Quantum-Train-Based Distributed Multi-Agent Reinforcement Learning

Abstract

In this paper, we introduce Quantum-Train-Based Distributed Multi-Agent Reinforcement Learning (Dist-QTRL), a novel approach to addressing the scalability challenges of traditional Reinforcement Learning (RL) by integrating quantum computing principles. Quantum-Train Reinforcement Learning (QTRL) leverages parameterized quantum circuits to efficiently generate neural network parameters, achieving a poly $(\log (N))$ reduction in the dimensionality of trainable parameters while harnessing quantum entanglement for superior data representation. The framework is designed for distributed multi-agent environments, where multiple agents, modeled as Quantum Processing Units (QPUs), operate in parallel, enabling faster convergence and enhanced scalability.

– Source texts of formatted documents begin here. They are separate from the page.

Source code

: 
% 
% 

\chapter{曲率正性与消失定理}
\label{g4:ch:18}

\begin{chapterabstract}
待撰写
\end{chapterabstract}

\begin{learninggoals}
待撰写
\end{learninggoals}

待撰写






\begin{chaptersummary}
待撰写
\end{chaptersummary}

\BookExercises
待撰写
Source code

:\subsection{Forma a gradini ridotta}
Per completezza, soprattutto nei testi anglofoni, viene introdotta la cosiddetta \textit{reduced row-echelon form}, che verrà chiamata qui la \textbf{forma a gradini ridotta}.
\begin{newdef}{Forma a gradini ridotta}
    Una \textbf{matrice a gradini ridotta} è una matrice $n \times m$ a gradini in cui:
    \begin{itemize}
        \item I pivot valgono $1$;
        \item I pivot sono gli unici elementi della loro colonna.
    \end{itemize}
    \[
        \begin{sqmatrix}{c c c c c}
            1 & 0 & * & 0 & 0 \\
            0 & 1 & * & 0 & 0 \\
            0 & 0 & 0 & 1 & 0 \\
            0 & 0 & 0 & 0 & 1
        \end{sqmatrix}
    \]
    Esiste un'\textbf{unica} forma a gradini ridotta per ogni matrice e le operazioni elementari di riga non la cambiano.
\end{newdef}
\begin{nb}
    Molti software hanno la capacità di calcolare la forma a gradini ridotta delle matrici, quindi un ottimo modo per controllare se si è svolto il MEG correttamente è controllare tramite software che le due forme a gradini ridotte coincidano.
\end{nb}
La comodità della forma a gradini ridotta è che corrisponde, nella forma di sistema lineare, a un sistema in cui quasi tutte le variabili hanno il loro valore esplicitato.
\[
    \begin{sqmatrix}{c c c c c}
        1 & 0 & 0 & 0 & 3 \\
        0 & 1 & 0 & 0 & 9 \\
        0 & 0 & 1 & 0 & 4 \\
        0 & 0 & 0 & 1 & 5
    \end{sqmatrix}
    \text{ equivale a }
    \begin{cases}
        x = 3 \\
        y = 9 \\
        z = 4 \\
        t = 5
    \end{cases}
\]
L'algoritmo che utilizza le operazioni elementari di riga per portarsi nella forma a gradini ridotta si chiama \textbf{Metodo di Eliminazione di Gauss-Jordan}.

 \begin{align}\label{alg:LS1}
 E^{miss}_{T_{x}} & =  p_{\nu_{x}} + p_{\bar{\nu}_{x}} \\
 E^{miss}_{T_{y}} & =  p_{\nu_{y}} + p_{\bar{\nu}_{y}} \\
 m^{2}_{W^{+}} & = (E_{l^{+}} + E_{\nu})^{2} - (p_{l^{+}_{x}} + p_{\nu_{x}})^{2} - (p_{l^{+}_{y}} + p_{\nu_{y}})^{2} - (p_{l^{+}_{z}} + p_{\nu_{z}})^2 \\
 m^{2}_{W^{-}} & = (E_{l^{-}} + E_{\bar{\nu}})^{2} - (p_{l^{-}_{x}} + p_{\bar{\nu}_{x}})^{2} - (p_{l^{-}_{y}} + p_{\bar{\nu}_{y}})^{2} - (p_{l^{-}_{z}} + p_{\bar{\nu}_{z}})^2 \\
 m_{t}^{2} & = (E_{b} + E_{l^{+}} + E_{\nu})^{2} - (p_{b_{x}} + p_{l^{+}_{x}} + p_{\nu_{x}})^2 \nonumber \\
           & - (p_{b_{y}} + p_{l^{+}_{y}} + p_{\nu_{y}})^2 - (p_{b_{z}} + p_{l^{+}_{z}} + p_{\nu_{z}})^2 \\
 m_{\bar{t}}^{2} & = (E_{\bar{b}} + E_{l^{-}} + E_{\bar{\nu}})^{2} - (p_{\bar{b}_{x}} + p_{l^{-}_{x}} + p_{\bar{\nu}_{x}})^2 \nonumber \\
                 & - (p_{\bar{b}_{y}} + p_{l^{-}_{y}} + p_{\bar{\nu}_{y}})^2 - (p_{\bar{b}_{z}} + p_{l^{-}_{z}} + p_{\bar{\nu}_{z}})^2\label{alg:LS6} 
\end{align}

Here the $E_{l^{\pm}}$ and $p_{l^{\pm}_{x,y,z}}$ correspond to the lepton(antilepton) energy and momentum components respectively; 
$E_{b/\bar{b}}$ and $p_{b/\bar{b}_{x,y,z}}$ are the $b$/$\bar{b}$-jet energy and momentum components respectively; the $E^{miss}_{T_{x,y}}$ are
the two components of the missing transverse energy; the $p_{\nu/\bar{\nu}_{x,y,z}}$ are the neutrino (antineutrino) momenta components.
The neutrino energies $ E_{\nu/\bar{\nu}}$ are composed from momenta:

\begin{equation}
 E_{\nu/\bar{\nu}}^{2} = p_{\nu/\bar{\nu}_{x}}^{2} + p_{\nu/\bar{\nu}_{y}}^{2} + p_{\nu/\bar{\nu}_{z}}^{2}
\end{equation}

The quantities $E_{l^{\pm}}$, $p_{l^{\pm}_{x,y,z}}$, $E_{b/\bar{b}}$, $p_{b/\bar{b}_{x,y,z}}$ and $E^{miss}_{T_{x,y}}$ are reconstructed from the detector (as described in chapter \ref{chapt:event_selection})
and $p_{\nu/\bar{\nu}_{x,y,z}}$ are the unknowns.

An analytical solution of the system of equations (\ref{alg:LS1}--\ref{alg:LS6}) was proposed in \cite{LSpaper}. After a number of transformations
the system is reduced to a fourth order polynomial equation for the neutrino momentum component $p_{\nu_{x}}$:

Additionally, the Dist-QTRL framework can be extended to high-performance computing (HPC) environments by utilizing distributed quantum training for parameter reduction in classical neural networks, followed by inference using classical CPUs or GPUs. This hybrid quantumHPC approach allows for further optimization in real-world applications. In this paper, we provide a mathematical formulation of the Dist-QTRL framework and explore its convergence properties, supported by empirical results demonstrating performance improvements over centric QTRL models. The results highlight the potential of quantum-enhanced RL in tackling complex, highdimensional tasks, particularly in distributed computing settings, where our framework achieves significant speedups through parallelization without compromising model accuracy. This work paves the way for scalable, quantum-enhanced RL systems in practical applications, leveraging both quantum and classical computational resources.